Emergency Response Teams: Establish emergency contacts emphasizing testimony of community. Train members in disaster response, and relief efforts.
Communication Networks: Develop a communication plan. Create a ‘phone tree’ – especially focused on family and vulnerable populations. Consider a Quarterly test date that is a fun ‘reminder’ call: Build out something engaging (ex. Seasonal event, potluck, friendly 8’s etc). Allow learning. Report out efficient information dissemination for emergencies. Encourage members to partner with each other.
7. Advocacy and Outreach: Beyond Meeting – who will need help?
Quaker Values Advocacy: Engage advocacy efforts at local and regional levels. Promote social practices with Quaker values building sustainability.

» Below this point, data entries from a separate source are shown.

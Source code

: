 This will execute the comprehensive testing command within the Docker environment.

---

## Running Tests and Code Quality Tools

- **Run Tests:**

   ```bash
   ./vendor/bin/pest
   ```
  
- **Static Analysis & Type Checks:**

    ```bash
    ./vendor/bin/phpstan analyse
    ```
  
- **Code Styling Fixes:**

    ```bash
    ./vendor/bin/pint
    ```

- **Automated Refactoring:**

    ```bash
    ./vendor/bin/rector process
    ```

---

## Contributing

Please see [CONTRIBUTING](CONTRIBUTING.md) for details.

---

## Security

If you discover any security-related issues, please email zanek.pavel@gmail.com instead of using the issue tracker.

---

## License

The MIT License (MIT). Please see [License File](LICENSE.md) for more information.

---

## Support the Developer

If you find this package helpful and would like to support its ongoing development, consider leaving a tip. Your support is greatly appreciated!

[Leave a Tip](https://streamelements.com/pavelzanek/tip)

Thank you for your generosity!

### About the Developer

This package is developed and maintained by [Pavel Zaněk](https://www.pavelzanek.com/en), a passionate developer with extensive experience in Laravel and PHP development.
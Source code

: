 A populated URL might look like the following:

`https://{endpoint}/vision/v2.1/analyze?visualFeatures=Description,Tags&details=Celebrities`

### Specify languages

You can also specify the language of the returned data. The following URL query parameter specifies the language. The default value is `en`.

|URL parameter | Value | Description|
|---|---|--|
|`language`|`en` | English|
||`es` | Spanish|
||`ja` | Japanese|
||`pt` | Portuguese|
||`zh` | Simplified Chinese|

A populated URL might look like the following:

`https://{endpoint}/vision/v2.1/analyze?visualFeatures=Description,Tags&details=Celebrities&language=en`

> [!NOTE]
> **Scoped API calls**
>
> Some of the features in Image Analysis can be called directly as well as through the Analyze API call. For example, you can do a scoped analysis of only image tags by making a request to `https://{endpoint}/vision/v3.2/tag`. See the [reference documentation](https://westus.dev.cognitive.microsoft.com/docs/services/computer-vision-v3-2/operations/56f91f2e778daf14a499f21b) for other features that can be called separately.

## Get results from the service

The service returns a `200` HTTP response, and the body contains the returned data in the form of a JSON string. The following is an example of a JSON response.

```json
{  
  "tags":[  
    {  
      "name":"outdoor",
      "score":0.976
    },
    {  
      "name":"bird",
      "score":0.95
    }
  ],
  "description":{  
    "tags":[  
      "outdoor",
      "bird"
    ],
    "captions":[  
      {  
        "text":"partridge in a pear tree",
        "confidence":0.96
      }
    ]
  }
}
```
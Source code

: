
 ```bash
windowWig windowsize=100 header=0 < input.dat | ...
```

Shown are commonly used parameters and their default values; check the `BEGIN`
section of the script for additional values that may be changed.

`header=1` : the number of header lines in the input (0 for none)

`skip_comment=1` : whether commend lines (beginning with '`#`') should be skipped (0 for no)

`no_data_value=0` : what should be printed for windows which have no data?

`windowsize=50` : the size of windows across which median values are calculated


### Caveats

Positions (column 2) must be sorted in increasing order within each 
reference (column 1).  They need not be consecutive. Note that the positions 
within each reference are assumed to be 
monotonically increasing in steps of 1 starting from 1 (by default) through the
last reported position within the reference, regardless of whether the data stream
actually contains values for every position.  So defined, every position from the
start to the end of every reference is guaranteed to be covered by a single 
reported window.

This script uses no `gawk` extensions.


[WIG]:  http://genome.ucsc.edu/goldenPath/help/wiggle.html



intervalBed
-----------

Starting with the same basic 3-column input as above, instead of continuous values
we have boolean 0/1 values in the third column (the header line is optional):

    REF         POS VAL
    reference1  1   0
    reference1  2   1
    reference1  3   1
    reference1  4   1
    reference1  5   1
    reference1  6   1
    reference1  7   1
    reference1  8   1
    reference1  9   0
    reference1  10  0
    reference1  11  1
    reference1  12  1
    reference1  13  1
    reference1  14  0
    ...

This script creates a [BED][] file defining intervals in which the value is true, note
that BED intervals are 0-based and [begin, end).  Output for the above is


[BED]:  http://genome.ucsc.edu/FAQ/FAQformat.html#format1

Social justice and/or peace organizing starts with being in relationship to a greater community.
Educational Programs: Host educational programs and events. Open events to broader community to raise awareness of Quaker testimonies. Consider relevance in building resilient and compassionate communities.
Monitoring and Evaluation: Human Restoration as our “Service to Equality”
Establish mechanisms to assess community contacts and effectiveness of the initiatives/programs. Regularly gather feedback from Meeting and community members. Be flexible; make adjustments as needed. Plan for holistic restoration.
As your Quaker F/friends community prepares for human, cultural, and ecological restoration, we build out and enhance our relationships to greater community in order to have frameworks built to act in unity later. Staying true to our Equality testimony as the guide to present mutual concerns leads us to build a history of reciprocity in putting values into actions: We actualize how to be prepared for adaptation; especially as we face uncertain, challenging times.